Facing overcapacity and market downturn, why are shipping companies still placing orders for shipbuilding?
In the current market where freight rates are falling and fluctuations in supply and demand are obvious to all, many people feel that once freight rates fall, there may be structural overcapacity in the container shipping market, and shipping companies will definitely regret placing orders for too much capacity. Such logic can be very short-sighted. There are two explanations for this anomalous behavior. First of all, container shipping is a traditional strong cycle industry. The supply chain crisis in the past two years has shown that structural supply and demand imbalances, led to surges in freight rates and congestion. Freight rates are indeed too high, and it is normal to fall. Secondly, according to Alphaliner’s data, there are currently 917 global container ship orders with 7.04 million TEUs in hand, accounting for 27.4% of the total existing operating capacity. It is expected that 343 ships with a capacity of about 2.36 million TEUs will be delivered in 2023, and 371 ships with a capacity of about 2.9 million TEUs will be delivered in 2024. In terms of statistics, these are the highest values in history.

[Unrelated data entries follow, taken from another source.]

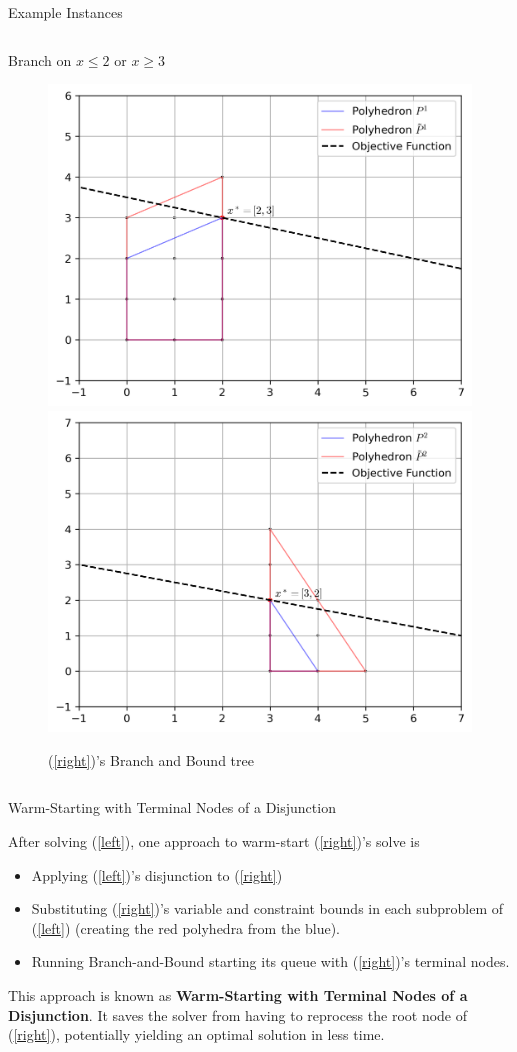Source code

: \documentclass[final]{beamer}
\newlength{\colwidth}
\begin{document}
\begin{frame}[t]
\begin{columns}[t]
\begin{column}{\colwidth}
\begin{block}{Example Instances}
\begin{columns}[T]
\begin{column}{0.45\textwidth}
\begin{figure}[h]
    			\label{p:root_prime}
    		\end{figure}
    		\centering
    		Branch on $ x \leq 2 $ or $ x \geq 3 $
    		\begin{figure}[]
    			\centering
    			\includegraphics[width=.45\textwidth]{P1_prime.png}
    			\hfill
    			\includegraphics[width=.45\textwidth]{P2_prime.png}
    			\caption{(\ref{right})'s Branch and Bound tree}
    			\label{p:after}
    		\end{figure}
    	\end{column}
    \end{columns}
  \end{block}

  \begin{block}{Warm-Starting with Terminal Nodes of a Disjunction}

    After solving (\ref{left}), one approach to warm-start (\ref{right})'s solve is
    \begin{itemize}
    	\item Applying (\ref{left})'s disjunction to (\ref{right})
    	\item Substituting (\ref{right})'s variable and constraint bounds in each subproblem of (\ref{left}) (creating the red polyhedra from the blue).
    	\item Running Branch-and-Bound starting its queue with (\ref{right})'s terminal nodes.
    \end{itemize}
	This approach is known as \textbf{Warm-Starting with Terminal Nodes of a Disjunction}. It saves the solver from having to reprocess the root node of (\ref{right}), potentially yielding an optimal solution in less time.


\end{block}
\end{column}
\end{columns}
\end{frame}
\end{document}
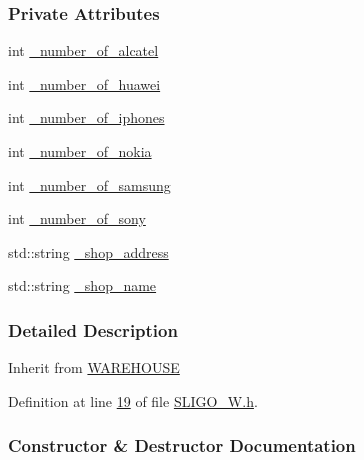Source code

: \subsubsection*{Private Attributes}
\begin{DoxyCompactItemize}
\item 
int \hyperlink{class_s_l_i_g_o___w_acbf32331901a3fc710c5c97d286b6fcf_acbf32331901a3fc710c5c97d286b6fcf}{\+\_\+number\+\_\+of\+\_\+alcatel}
\item 
int \hyperlink{class_s_l_i_g_o___w_af9ca2fb509b7b8ca9f1860ece827501f_af9ca2fb509b7b8ca9f1860ece827501f}{\+\_\+number\+\_\+of\+\_\+huawei}
\item 
int \hyperlink{class_s_l_i_g_o___w_aa958eed564796bb349d15bf2b2e3208d_aa958eed564796bb349d15bf2b2e3208d}{\+\_\+number\+\_\+of\+\_\+iphones}
\item 
int \hyperlink{class_s_l_i_g_o___w_a9fe78b9365c145432d58cb947b01111a_a9fe78b9365c145432d58cb947b01111a}{\+\_\+number\+\_\+of\+\_\+nokia}
\item 
int \hyperlink{class_s_l_i_g_o___w_a2c7845560ec14452132d659eb54f2cec_a2c7845560ec14452132d659eb54f2cec}{\+\_\+number\+\_\+of\+\_\+samsung}
\item 
int \hyperlink{class_s_l_i_g_o___w_a0ccf87fe78352e1eac98ed3c85810caa_a0ccf87fe78352e1eac98ed3c85810caa}{\+\_\+number\+\_\+of\+\_\+sony}
\item 
std\+::string \hyperlink{class_s_l_i_g_o___w_ade08b79101c67997dde54515f2088b9d_ade08b79101c67997dde54515f2088b9d}{\+\_\+shop\+\_\+address}
\item 
std\+::string \hyperlink{class_s_l_i_g_o___w_a01bebef43ff4b4d9d728489f05b94d86_a01bebef43ff4b4d9d728489f05b94d86}{\+\_\+shop\+\_\+name}
\end{DoxyCompactItemize}


\subsubsection{Detailed Description}
Inherit from \hyperlink{class_w_a_r_e_h_o_u_s_e}{W\+A\+R\+E\+H\+O\+U\+SE} 

Definition at line \hyperlink{_s_l_i_g_o___w_8h_source_l00019}{19} of file \hyperlink{_s_l_i_g_o___w_8h_source}{S\+L\+I\+G\+O\+\_\+\+W.\+h}.



\subsubsection{Constructor \& Destructor Documentation}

Carefully analyzing this wave of orders, we can find: Feature 1, the majority of new shipbuilding orders are large ships. Feature 2, although independent shipowners have also invested a lot of money in ordering container ships in the past two years, statistics show that the orders of the top 11 shipping companies in the world account for 83.2%, and more than 94.7% of new ship orders have contracts support. Feature 3: The newly ordered ultra-large ships over 10,000 TEUs are basically ships that use green fuels such as methanol and LNG.
1. Conventional capacity allocation is a good time for shipbuilding
Judging from features 1 and 2, this wave of new orders for container ships is more like a targeted capacity structure optimization by major shipping companies, and it also meets the traditional logic of long-term investment in container ships. From the perspective of shipping companies, like other traditional cyclical industries, the operating management level of companies with cost management as the core is still the key for shipping companies to maintain their competitive advantages. As the most basic production tool in the shipping industry, ships are the basis for forming production and operation capabilities. Therefore, even if the freight rate falls, the shipping company still needs to build ships according to the needs of capacity renewal.

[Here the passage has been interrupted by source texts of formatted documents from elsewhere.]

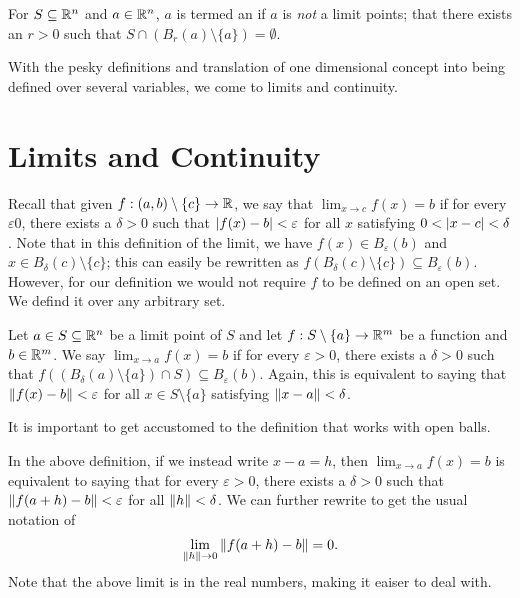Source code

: \begin{definition}
    For $S \subseteq \mathbb{R}^{n}$ and $a \in \mathbb{R}^{n}$, $a$ is termed an  if $a$ is \textit{not} a limit points; that there exists an $r > 0$ such that $S \cap (B_{r}(a) \setminus \{a\}) = \emptyset$.
\end{definition}

With the pesky definitions and translation of one dimensional concept into being defined over several variables, we come to limits and continuity.

\section{Limits and Continuity}
Recall that given $f:(a,b)\setminus\{c\} \to \mathbb{R}$, we say that $\lim_{x \to c}f(x) = b$ if for every $\varepsilon  0$, there exists a $\delta > 0$ such that $\left| f(x)-b \right| < \varepsilon$ for all $x$ satisfying $0 < \left| x-c \right| < \delta$. Note that in this definition of the limit, we have $f(x) \in B_{\varepsilon}(b)$ and $x \in B_{\delta}(c) \setminus \{c\}$; this can easily be rewritten as $f(B_{\delta}(c)\setminus\{c\}) \subseteq B_{\varepsilon}(b)$. However, for our definition we would not require $f$ to be defined on an open set. We defind it over any arbitrary set.

\begin{definition}
    Let $a \in S \subseteq \mathbb{R}^{n}$ be a limit point of $S$ and let $f:S\setminus\{a\} \to \mathbb{R}^{m}$ be a function and $b \in \mathbb{R}^{m}$. We say $\lim_{x \to a} f(x) = b$ if for every $\varepsilon > 0$, there exists a $\delta > 0$ such that $f((B_{\delta}(a)\setminus\{a\}) \cap S) \subseteq B_{\varepsilon}(b)$. Again, this is equivalent to saying that $\left\lVert f(x)-b\right\rVert < \varepsilon$ for all $x \in S\setminus\{a\}$ satisfying $\left\lVert x-a\right\rVert < \delta$.
\end{definition}

It is important to get accustomed to the definition that works with open balls.
\begin{remark}
    In the above definition, if we instead write $x - a = h$, then $\lim_{x \to a} f(x) = b$ is equivalent to saying that for every $\varepsilon > 0$, there exists a $\delta > 0$ such that $\left\lVert f(a+h)-b\right\rVert < \varepsilon$ for all $\left\lVert h\right\rVert < \delta$. We can further rewrite to get the usual notation of
    \begin{align}
        \lim_{\left\lVert h\right\rVert \to 0} \left\lVert f(a+h)-b\right\rVert = 0.
    \end{align}
    Note that the above limit is in the real numbers, making it eaiser to deal with.
\end{remark}

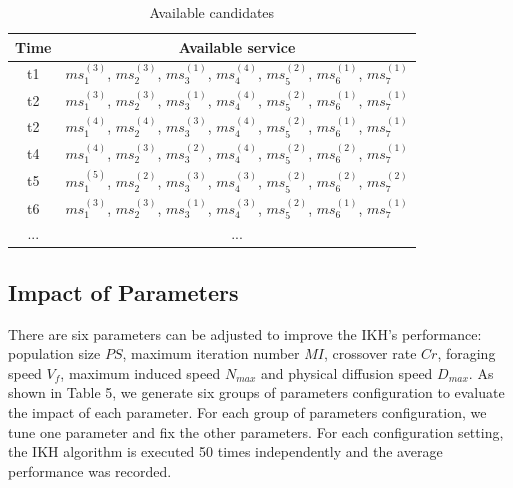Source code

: \documentclass[10pt,journal,compsoc]{IEEEtran}
\begin{document}
\begin{table}[!t]
\renewcommand{\arraystretch}{1.3}
\caption{Available candidates}
\label{table_example}
\centering
\begin{tabular}{c c}
\hline
\bfseries Time & \bfseries Available service\\
\hline
t1     & $ms_1^{(3)}$, $ms_2^{(3)}$, $ms_3^{(1)}$, $ms_4^{(4)}$, $ms_5^{(2)}$, $ms_6^{(1)}$, $ms_7^{(1)}$\\
t2     & $ms_1^{(3)}$, $ms_2^{(3)}$, $ms_3^{(1)}$, $ms_4^{(4)}$, $ms_5^{(2)}$, $ms_6^{(1)}$, $ms_7^{(1)}$\\
t2     & $ms_1^{(4)}$, $ms_2^{(4)}$, $ms_3^{(3)}$, $ms_4^{(4)}$, $ms_5^{(2)}$, $ms_6^{(1)}$, $ms_7^{(1)}$\\
t4     & $ms_1^{(4)}$, $ms_2^{(3)}$, $ms_3^{(2)}$, $ms_4^{(4)}$, $ms_5^{(2)}$, $ms_6^{(2)}$, $ms_7^{(1)}$\\
t5     & $ms_1^{(5)}$, $ms_2^{(2)}$, $ms_3^{(3)}$, $ms_4^{(3)}$, $ms_5^{(2)}$, $ms_6^{(2)}$, $ms_7^{(2)}$\\
t6     & $ms_1^{(3)}$, $ms_2^{(3)}$, $ms_3^{(1)}$, $ms_4^{(3)}$, $ms_5^{(2)}$, $ms_6^{(1)}$, $ms_7^{(1)}$\\
... & ...\\
\hline
\end{tabular}
\end{table}


\subsection{Impact of Parameters}
There are six parameters can be adjusted to improve the IKH's performance: population size $PS$, maximum iteration number $MI$, crossover rate $Cr$, foraging speed $V_f$, maximum induced speed $N_{max}$ and physical diffusion speed $D_{max}$. As shown in Table 5, we generate six groups of parameters configuration to evaluate the impact of each parameter. For each group of parameters configuration, we tune one parameter and fix the other parameters. For each configuration setting, the IKH algorithm is executed 50 times independently and the average performance was recorded.
\end{document}
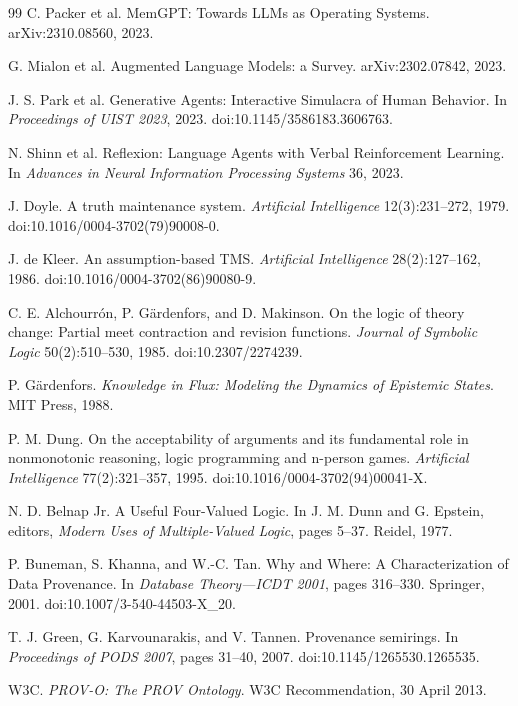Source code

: \documentclass[11pt]{article}
\begin{document}
\begin{thebibliography}{99}
 C. Packer et al. MemGPT: Towards LLMs as Operating Systems. arXiv:2310.08560, 2023.

 G. Mialon et al. Augmented Language Models: a Survey. arXiv:2302.07842, 2023.

 J. S. Park et al. Generative Agents: Interactive Simulacra of Human Behavior. In \emph{Proceedings of UIST 2023}, 2023. doi:10.1145/3586183.3606763.

 N. Shinn et al. Reflexion: Language Agents with Verbal Reinforcement Learning. In \emph{Advances in Neural Information Processing Systems} 36, 2023.

 J. Doyle. A truth maintenance system. \emph{Artificial Intelligence} 12(3):231--272, 1979. doi:10.1016/0004-3702(79)90008-0.

 J. de Kleer. An assumption-based TMS. \emph{Artificial Intelligence} 28(2):127--162, 1986. doi:10.1016/0004-3702(86)90080-9.

 C. E. Alchourr\'on, P. G\"ardenfors, and D. Makinson. On the logic of theory change: Partial meet contraction and revision functions. \emph{Journal of Symbolic Logic} 50(2):510--530, 1985. doi:10.2307/2274239.

 P. G\"ardenfors. \emph{Knowledge in Flux: Modeling the Dynamics of Epistemic States}. MIT Press, 1988.

 P. M. Dung. On the acceptability of arguments and its fundamental role in nonmonotonic reasoning, logic programming and n-person games. \emph{Artificial Intelligence} 77(2):321--357, 1995. doi:10.1016/0004-3702(94)00041-X.

 N. D. Belnap Jr. A Useful Four-Valued Logic. In J. M. Dunn and G. Epstein, editors, \emph{Modern Uses of Multiple-Valued Logic}, pages 5--37. Reidel, 1977.

 P. Buneman, S. Khanna, and W.-C. Tan. Why and Where: A Characterization of Data Provenance. In \emph{Database Theory---ICDT 2001}, pages 316--330. Springer, 2001. doi:10.1007/3-540-44503-X\_20.

 T. J. Green, G. Karvounarakis, and V. Tannen. Provenance semirings. In \emph{Proceedings of PODS 2007}, pages 31--40, 2007. doi:10.1145/1265530.1265535.

 W3C. \emph{PROV-O: The PROV Ontology}. W3C Recommendation, 30 April 2013.


\end{thebibliography}
\end{document}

In fact, in recent years, leading shipping companies represented by Maersk are paying more and more attention to continuous investment to improve the reliability of the supply chain. In the future, the spot freight rate may be further reduced, the leading shipping company has more and more ships, and the density of route coverage and service reliability are getting higher and higher. This should be a good thing for cargo owners and the global value chain.

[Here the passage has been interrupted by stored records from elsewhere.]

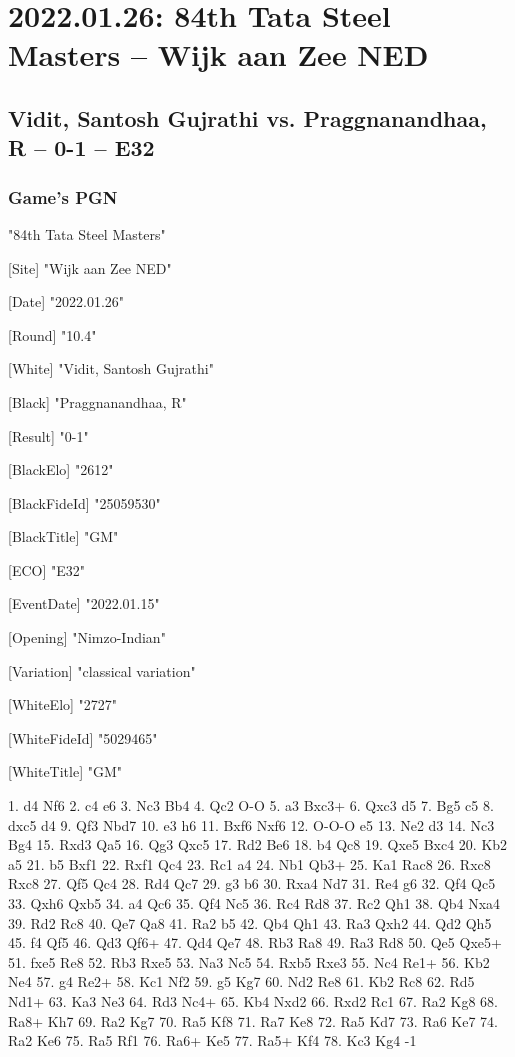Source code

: \documentclass[9pt]{extarticle}
\begin{document}
\section*{2022.01.26: 84th Tata Steel Masters -- Wijk aan Zee NED}

\subsection*{Vidit, Santosh Gujrathi vs. Praggnanandhaa, R -- 0-1 -- E32}
\subsubsection*{Game's PGN}
\begin{flushleft}
[Event] "84th Tata Steel Masters"

[Site] "Wijk aan Zee NED"

[Date] "2022.01.26"

[Round] "10.4"

[White] "Vidit, Santosh Gujrathi"

[Black] "Praggnanandhaa, R"

[Result] "0-1"

[BlackElo] "2612"

[BlackFideId] "25059530"

[BlackTitle] "GM"

[ECO] "E32"

[EventDate] "2022.01.15"

[Opening] "Nimzo-Indian"

[Variation] "classical variation"

[WhiteElo] "2727"

[WhiteFideId] "5029465"

[WhiteTitle] "GM"

\end{flushleft}
\begin{flushleft}
1. d4 Nf6 2. c4 e6 3. Nc3 Bb4 4. Qc2 O-O 5. a3 Bxc3+ 6. Qxc3 d5 7. Bg5 c5 8. dxc5 d4 9. Qf3 Nbd7 10. e3 h6 11. Bxf6 Nxf6 12. O-O-O e5 13. Ne2 d3 14. Nc3 Bg4 15. Rxd3 Qa5 16. Qg3 Qxc5 17. Rd2 Be6 18. b4 Qc8 19. Qxe5 Bxc4 20. Kb2 a5 21. b5 Bxf1 22. Rxf1 Qc4 23. Rc1 a4 24. Nb1 Qb3+ 25. Ka1 Rac8 26. Rxc8 Rxc8 27. Qf5 Qc4 28. Rd4 Qc7 29. g3 b6 30. Rxa4 Nd7 31. Re4 g6 32. Qf4 Qc5 33. Qxh6 Qxb5 34. a4 Qc6 35. Qf4 Nc5 36. Rc4 Rd8 37. Rc2 Qh1 38. Qb4 Nxa4 39. Rd2 Rc8 40. Qe7 Qa8 41. Ra2 b5 42. Qb4 Qh1 43. Ra3 Qxh2 44. Qd2 Qh5 45. f4 Qf5 46. Qd3 Qf6+ 47. Qd4 Qe7 48. Rb3 Ra8 49. Ra3 Rd8 50. Qe5 Qxe5+ 51. fxe5 Re8 52. Rb3 Rxe5 53. Na3 Nc5 54. Rxb5 Rxe3 55. Nc4 Re1+ 56. Kb2 Ne4 57. g4 Re2+ 58. Kc1 Nf2 59. g5 Kg7 60. Nd2 Re8 61. Kb2 Rc8 62. Rd5 Nd1+ 63. Ka3 Ne3 64. Rd3 Nc4+ 65. Kb4 Nxd2 66. Rxd2 Rc1 67. Ra2 Kg8 68. Ra8+ Kh7 69. Ra2 Kg7 70. Ra5 Kf8 71. Ra7 Ke8 72. Ra5 Kd7 73. Ra6 Ke7 74. Ra2 Ke6 75. Ra5 Rf1 76. Ra6+ Ke5 77. Ra5+ Kf4 78. Kc3 Kg4 \quad  {}-1
\end{flushleft}
\end{document}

2. Pioneers in decarbonization
Judging from the third feature, shipping emission reduction is imperative. Despite the uncertainty of fuel and decarbonization paths, leaders in the container shipping industry have become pioneers. Ordering large ships that use green fuels such as methanol and LNG is not only meeting the requirements of environmental protection but also more like the preparation for the main shipping companies to lead the future development trend.
a. MSC ordered 42 LNG dual-fuel powered container ships

In the case of accelerating normalization of spot freight rates in the container shipping market, MSC recently ordered another 12 16,000 TEUs LNG dual-fuel powered container ships. The order, believed to be MSC’s fifth in 2022, is worth $2.16 billion and is expected to be delivered between late 2024 and 2026. Counting these 12 new ship orders, MSC ordered a total of 42 LNG dual-fuel powered container ships last year, worth more than $6 billion dollars.
b. Maersk methanol container ship orders have reached 19
Recently, Maersk announced the signing of an agreement with South Korea’s company to order another six large-scale green methanol-fueled container ships. Each of these ships has a capacity of about 17,000 TEUs and will be delivered in 2025. With this order, Maersk is currently on order for 19 methanol container ships. The new ships are all part of Maersk’s ship replacement plan, and their capacity will replace the capacity of ships that have reached the end of their life cycle by an equal amount. Maersk Group’s ESG shows that Maersk has set an overall goal for all operations to achieve net zero emissions by 2040, but by 2030, a quarter of Maersk’s ocean freight volume must be transported on ships using green fuels, carbon emissions reduced by 50% compared to 2020.

In conclusion, whether it is from the perspective of shipping companies or from the perspective of the global value chain, this wave of new orders for container ships has its rationality. In the past two years, main shipping companies have gained huge profits in the super cycle. They have also spent a lot of profits on investing in new ships, ports, land, and energy transformation, and continue to invest in improving the supply chain.